=== Begin Enclosure ===

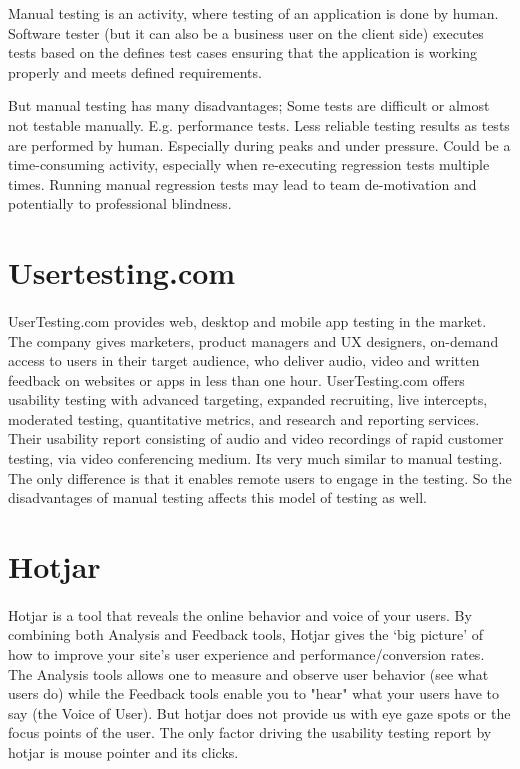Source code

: \documentclass[hidelinks,12pt,a4paper,final]{extreport}
\begin{document}
Manual testing is an activity, where testing of an application is done by human. Software tester (but it can also be a business user on the client side) executes tests based on the defines test cases ensuring that the application is working properly and meets defined requirements.

But manual testing has many disadvantages; 
Some tests are difficult or almost not testable manually. E.g. performance tests.
Less reliable testing results as tests are performed by human. Especially during peaks and under pressure.
Could be a time-consuming activity, especially when re-executing regression tests multiple times.
Running manual regression tests may lead to team de-motivation and potentially to professional blindness.

\section{Usertesting.com}
\paragraph{}
UserTesting.com provides web, desktop and mobile app testing in the market. The company gives marketers, product managers and UX designers, on-demand access to users in their target audience, who deliver audio, video and written feedback on websites or apps in less than one hour. UserTesting.com offers usability testing with advanced targeting, expanded recruiting, live intercepts, moderated testing, quantitative metrics, and research and reporting services.
Their usability report consisting of audio and video recordings of rapid customer testing, via video conferencing medium. Its very much similar to manual testing. The only difference is that it enables remote users to engage in the testing. So the disadvantages of manual testing affects this model of testing as well.

\section{Hotjar}
\paragraph{}
Hotjar is a tool that reveals the online behavior and voice of your users. By combining both Analysis and Feedback tools, Hotjar gives the ‘big picture’ of how to improve your site's user experience and performance/conversion rates.
The Analysis tools allows one to measure and observe user behavior (see what users do) while the Feedback tools enable you to "hear" what your users have to say (the Voice of User).
But hotjar does not provide us with eye gaze spots or the focus points of the user. The only factor driving the usability testing report by hotjar is mouse pointer and its clicks.
\end{document}
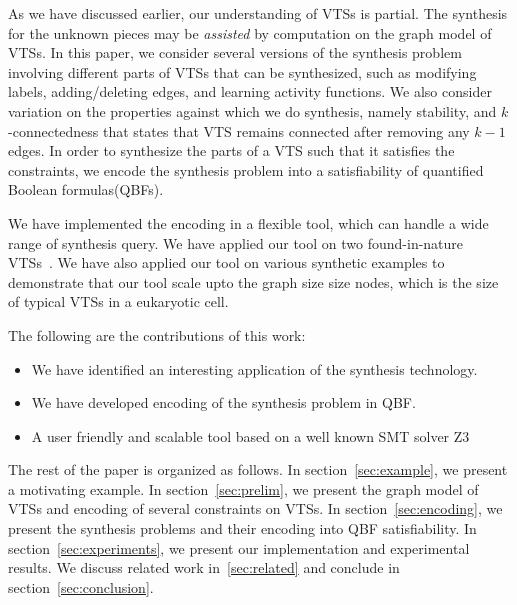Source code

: %
As we have discussed earlier, our understanding of VTSs is partial.
%
%
%
%
The synthesis for the unknown pieces may be {\em assisted} by computation on
the graph model of VTSs.
%
In this paper, we consider several versions of the synthesis problem
involving different parts of VTSs that can be synthesized, such as
modifying labels, adding/deleting edges, and learning activity functions.
%
We also consider variation on the properties against which we do
synthesis, namely stability, and $k$-connectedness that states that
VTS remains connected after removing any $k-1$ edges.
%
In order to synthesize the parts of a VTS such that it satisfies the
constraints, we encode the synthesis problem into a satisfiability of
quantified Boolean formulas(QBFs). 
%

We have implemented the encoding in a flexible tool,
which can handle a wide range of synthesis query.
%
We have applied our tool on two found-in-nature
VTSs~\cite{burri2004complete}.
%
We have also applied our tool on various synthetic examples to
demonstrate that our tool scale upto the graph size size nodes, which
is the size of typical VTSs in a eukaryotic cell.

The following are the contributions of this work:
\begin{itemize}
\item We have identified an interesting application of
  the synthesis technology.
\item We have developed encoding of the synthesis problem in QBF.
\item A user friendly and scalable tool based on a well known SMT solver Z3
\end{itemize}

The rest of the paper is organized as follows.
%
In section~\ref{sec:example}, we present a motivating example.
%
In section~\ref{sec:prelim}, we present the graph model of VTSs and encoding of several
constraints on VTSs.
%
In section~\ref{sec:encoding}, we present the synthesis problems and their
encoding into QBF satisfiability.
%
In section~\ref{sec:experiments}, we present our implementation and experimental results.
%
We discuss related work in~\ref{sec:related} and conclude in section~\ref{sec:conclusion}.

=== End Enclosure ===

▶ **WHAT IS REQUIRED**
Write out every line in the data that holds the string "activity".

▶ **OUTPUT BELOW**
Manual testing is an activity, where testing of an application is done by human. Software tester (but it can also be a business user on the client side) executes tests based on the defines test cases ensuring that the application is working properly and meets defined requirements.
Could be a time-consuming activity, especially when re-executing regression tests multiple times.
modifying labels, adding/deleting edges, and learning activity functions.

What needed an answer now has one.